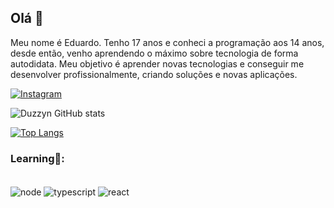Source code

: ## Olá 👋

Meu nome é Eduardo. Tenho 17 anos e conheci a programação aos 14 anos, desde então, venho aprendendo o máximo sobre tecnologia de forma autodidata. Meu objetivo é aprender novas tecnologias e conseguir me desenvolver profissionalmente, criando soluções e novas aplicações.

[![Instagram](https://img.shields.io/badge/Instagram-E4405F?style=for-the-badge&logo=instagram&logoColor=white)](https://www.instagram.com/sevla.odraude/)

![Duzzyn GitHub stats](https://github-readme-stats.vercel.app/api?username=Duzzyn1&show_icons=true&theme=dracula)

[![Top Langs](https://github-readme-stats.vercel.app/api/top-langs/?username=Duzzyn1)](https://github.com/Duzzyn1/github-readme-stats)

### Learning🚀:

<div style="display: inline_block"><br/>
    <img align="center" alt="node" src="https://img.shields.io/badge/node.js-6DA55F?style=for-the-badge&logo=node.js&logoColor=white" />
    <img align="center" alt="typescript" src="https://shields.io/badge/TypeScript-3178C6?logo=TypeScript&logoColor=FFF&style=for-the-badge" />
    <img align="center" alt="react" src="https://img.shields.io/badge/React-20232A?style=for-the-badge&logo=react&logoColor=61DAFB" />
</div><br/>

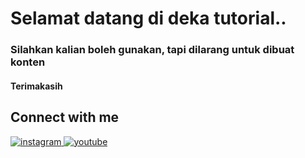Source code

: <h1 >Selamat datang di deka tutorial..</h1>
<h3 >Silahkan kalian boleh gunakan, tapi dilarang untuk dibuat konten</h3>
<h4 >Terimakasih</h4>

## Connect with me  
<div align="start">
<a href="https://instagram.com/deka_tutorial" target="_blank">
<img src=https://img.shields.io/badge/instagram-%23000000.svg?&style=for-the-badge&logo=instagram&logoColor=white alt=instagram style="margin-bottom: 5px;" />
</a>
<a href="https://www.youtube.com/user/deka_tutorial" target="_blank">
<img src=https://img.shields.io/badge/youtube-%23EE4831.svg?&style=for-the-badge&logo=youtube&logoColor=white alt=youtube style="margin-bottom: 5px;" />
</a>  
</div>  
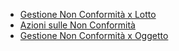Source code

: - [Gestione Non Conformità x Lotto](Sorgenti/DOC/OJ/PGM/CQAM50)
- [Azioni sulle Non Conformità](Sorgenti/DOC/OJ/PGM/CQAM45)
- [Gestione Non Conformità x Oggetto](Sorgenti/DOC/OJ/PGM/CQNC01)
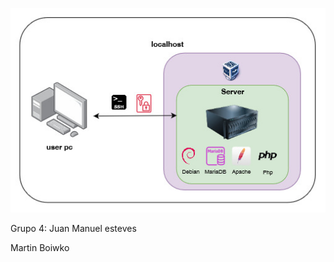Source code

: ![Diagrama de topología](https://github.com/w4sp17/ComputacionAplicada24/blob/main/topologico.jpeg?raw=true)


Grupo 4:
Juan Manuel esteves

Martin Boiwko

--------------------------------

■ TASK GOAL ■
Where a line in the material contains "github", copy that line.

■ WRITTEN SOLUTION ■
![Duzzyn GitHub stats](https://github-readme-stats.vercel.app/api?username=Duzzyn1&show_icons=true&theme=dracula)
[![Top Langs](https://github-readme-stats.vercel.app/api/top-langs/?username=Duzzyn1)](https://github.com/Duzzyn1/github-readme-stats)
: ![Diagrama de topología](https://github.com/w4sp17/ComputacionAplicada24/blob/main/topologico.jpeg?raw=true)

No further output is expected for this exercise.